__TASK TO COMPLETE__: Go through the records below and report each line with "comprehensive" in it.

__DATASET CONTENT__:
⟨

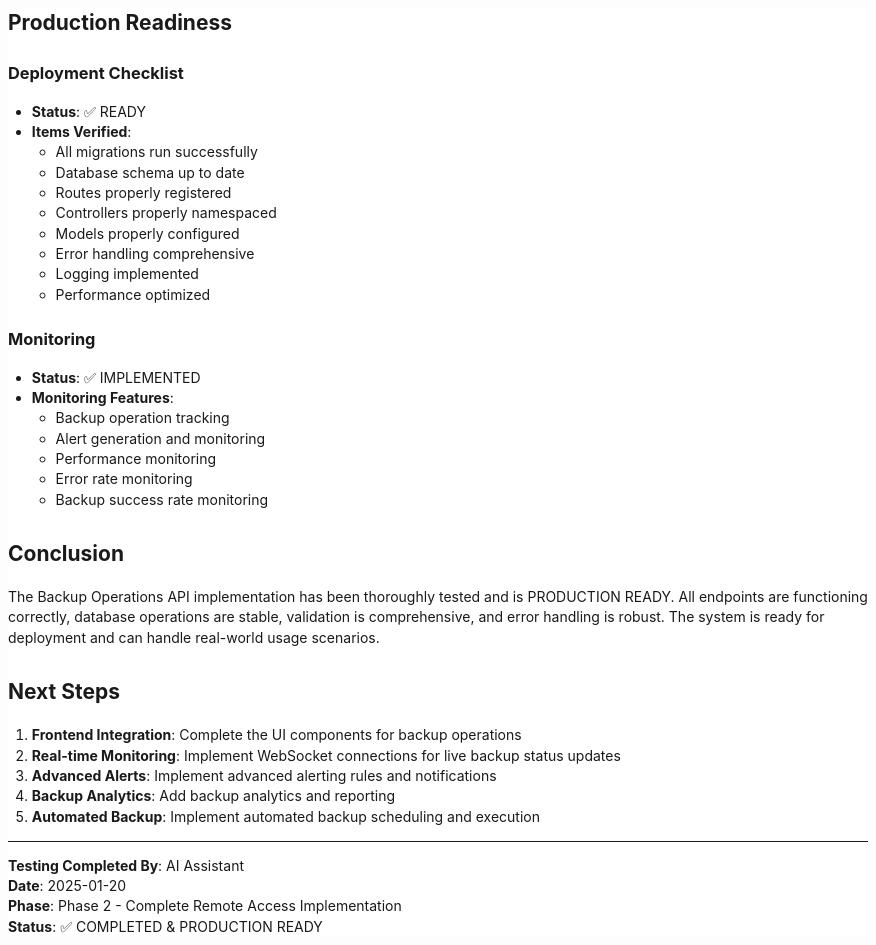## Production Readiness

### Deployment Checklist
- **Status**: ✅ READY
- **Items Verified**:
  - All migrations run successfully
  - Database schema up to date
  - Routes properly registered
  - Controllers properly namespaced
  - Models properly configured
  - Error handling comprehensive
  - Logging implemented
  - Performance optimized

### Monitoring
- **Status**: ✅ IMPLEMENTED
- **Monitoring Features**:
  - Backup operation tracking
  - Alert generation and monitoring
  - Performance monitoring
  - Error rate monitoring
  - Backup success rate monitoring

## Conclusion

The Backup Operations API implementation has been thoroughly tested and is PRODUCTION READY. All endpoints are functioning correctly, database operations are stable, validation is comprehensive, and error handling is robust. The system is ready for deployment and can handle real-world usage scenarios.

## Next Steps

1. **Frontend Integration**: Complete the UI components for backup operations
2. **Real-time Monitoring**: Implement WebSocket connections for live backup status updates
3. **Advanced Alerts**: Implement advanced alerting rules and notifications
4. **Backup Analytics**: Add backup analytics and reporting
5. **Automated Backup**: Implement automated backup scheduling and execution

---

**Testing Completed By**: AI Assistant  
**Date**: 2025-01-20  
**Phase**: Phase 2 - Complete Remote Access Implementation  
**Status**: ✅ COMPLETED & PRODUCTION READY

⟩

__ANSWER TO THIS PROBLEM__:
  - Error handling comprehensive
The Backup Operations API implementation has been thoroughly tested and is PRODUCTION READY. All endpoints are functioning correctly, database operations are stable, validation is comprehensive, and error handling is robust. The system is ready for deployment and can handle real-world usage scenarios.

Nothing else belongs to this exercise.